Given data
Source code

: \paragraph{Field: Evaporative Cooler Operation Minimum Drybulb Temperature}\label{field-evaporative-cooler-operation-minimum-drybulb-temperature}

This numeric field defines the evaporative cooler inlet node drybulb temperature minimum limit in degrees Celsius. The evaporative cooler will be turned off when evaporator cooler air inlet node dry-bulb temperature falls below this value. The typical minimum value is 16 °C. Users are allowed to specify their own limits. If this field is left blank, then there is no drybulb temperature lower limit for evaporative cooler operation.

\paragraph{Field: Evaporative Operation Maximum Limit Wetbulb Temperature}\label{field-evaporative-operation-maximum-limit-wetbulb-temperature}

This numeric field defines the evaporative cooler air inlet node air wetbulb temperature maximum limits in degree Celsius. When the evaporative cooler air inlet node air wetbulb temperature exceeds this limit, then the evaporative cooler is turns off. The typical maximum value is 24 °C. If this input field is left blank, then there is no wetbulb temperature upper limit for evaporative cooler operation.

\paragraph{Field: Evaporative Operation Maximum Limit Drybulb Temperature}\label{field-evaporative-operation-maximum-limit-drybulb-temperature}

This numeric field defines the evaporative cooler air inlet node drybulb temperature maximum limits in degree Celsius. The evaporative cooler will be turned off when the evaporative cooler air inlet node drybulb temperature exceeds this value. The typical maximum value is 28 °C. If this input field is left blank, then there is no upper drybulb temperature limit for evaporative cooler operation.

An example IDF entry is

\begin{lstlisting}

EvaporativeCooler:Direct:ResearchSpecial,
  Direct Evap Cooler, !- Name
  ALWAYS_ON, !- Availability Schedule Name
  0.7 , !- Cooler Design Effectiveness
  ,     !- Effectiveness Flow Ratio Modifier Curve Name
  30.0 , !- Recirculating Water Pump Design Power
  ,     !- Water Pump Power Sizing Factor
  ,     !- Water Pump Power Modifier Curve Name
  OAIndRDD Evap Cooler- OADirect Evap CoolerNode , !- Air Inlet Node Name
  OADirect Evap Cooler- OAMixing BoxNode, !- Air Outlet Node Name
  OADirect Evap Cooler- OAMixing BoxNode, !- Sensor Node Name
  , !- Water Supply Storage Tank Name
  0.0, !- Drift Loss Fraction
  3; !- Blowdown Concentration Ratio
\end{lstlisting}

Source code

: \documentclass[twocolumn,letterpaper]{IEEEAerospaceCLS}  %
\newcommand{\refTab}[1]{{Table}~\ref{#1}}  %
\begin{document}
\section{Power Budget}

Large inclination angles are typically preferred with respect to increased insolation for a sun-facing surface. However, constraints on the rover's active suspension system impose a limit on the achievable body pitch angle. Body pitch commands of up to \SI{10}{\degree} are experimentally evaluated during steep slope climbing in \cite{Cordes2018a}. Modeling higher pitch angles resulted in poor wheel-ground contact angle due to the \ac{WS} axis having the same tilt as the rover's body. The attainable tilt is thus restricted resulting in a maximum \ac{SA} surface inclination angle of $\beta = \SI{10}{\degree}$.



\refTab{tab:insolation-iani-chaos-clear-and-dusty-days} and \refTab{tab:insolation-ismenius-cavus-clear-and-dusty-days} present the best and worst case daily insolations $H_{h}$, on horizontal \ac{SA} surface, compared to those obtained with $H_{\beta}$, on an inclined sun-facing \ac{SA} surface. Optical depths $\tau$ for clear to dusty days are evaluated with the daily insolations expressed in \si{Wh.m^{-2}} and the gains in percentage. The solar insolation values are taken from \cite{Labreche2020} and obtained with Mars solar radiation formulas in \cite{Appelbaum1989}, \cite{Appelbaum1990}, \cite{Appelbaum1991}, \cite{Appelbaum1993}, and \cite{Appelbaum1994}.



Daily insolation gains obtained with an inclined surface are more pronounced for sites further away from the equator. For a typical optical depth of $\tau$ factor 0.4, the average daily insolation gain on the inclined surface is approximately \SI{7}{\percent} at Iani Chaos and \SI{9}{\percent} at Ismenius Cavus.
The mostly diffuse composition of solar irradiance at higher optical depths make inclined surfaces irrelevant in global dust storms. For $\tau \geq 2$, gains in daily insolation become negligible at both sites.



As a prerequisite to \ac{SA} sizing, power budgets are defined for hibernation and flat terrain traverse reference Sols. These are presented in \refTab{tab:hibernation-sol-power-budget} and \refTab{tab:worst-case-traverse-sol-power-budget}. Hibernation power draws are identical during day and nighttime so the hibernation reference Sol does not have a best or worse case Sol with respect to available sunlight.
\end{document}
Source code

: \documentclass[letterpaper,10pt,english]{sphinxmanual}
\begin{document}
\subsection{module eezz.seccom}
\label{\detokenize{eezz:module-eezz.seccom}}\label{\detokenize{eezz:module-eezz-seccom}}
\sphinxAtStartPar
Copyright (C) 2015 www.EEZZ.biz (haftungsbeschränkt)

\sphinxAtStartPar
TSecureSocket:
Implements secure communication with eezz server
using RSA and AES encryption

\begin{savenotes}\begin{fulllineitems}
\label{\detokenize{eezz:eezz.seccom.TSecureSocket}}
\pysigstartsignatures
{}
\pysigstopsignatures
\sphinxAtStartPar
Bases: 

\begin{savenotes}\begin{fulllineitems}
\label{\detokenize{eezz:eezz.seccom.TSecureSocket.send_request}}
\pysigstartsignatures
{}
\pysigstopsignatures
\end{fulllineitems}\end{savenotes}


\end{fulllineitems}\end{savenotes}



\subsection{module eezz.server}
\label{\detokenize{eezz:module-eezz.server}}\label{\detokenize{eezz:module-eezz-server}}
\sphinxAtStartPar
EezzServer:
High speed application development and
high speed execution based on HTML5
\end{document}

What the task requires
Read the records above. Show each line that has the string "label".

Solution below
: \paragraph{Field: Evaporative Cooler Operation Minimum Drybulb Temperature}\label{field-evaporative-cooler-operation-minimum-drybulb-temperature}
\paragraph{Field: Evaporative Operation Maximum Limit Wetbulb Temperature}\label{field-evaporative-operation-maximum-limit-wetbulb-temperature}
\paragraph{Field: Evaporative Operation Maximum Limit Drybulb Temperature}\label{field-evaporative-operation-maximum-limit-drybulb-temperature}
\label{\detokenize{eezz:module-eezz.seccom}}\label{\detokenize{eezz:module-eezz-seccom}}
\label{\detokenize{eezz:eezz.seccom.TSecureSocket}}
\label{\detokenize{eezz:eezz.seccom.TSecureSocket.send_request}}
\label{\detokenize{eezz:module-eezz.server}}\label{\detokenize{eezz:module-eezz-server}}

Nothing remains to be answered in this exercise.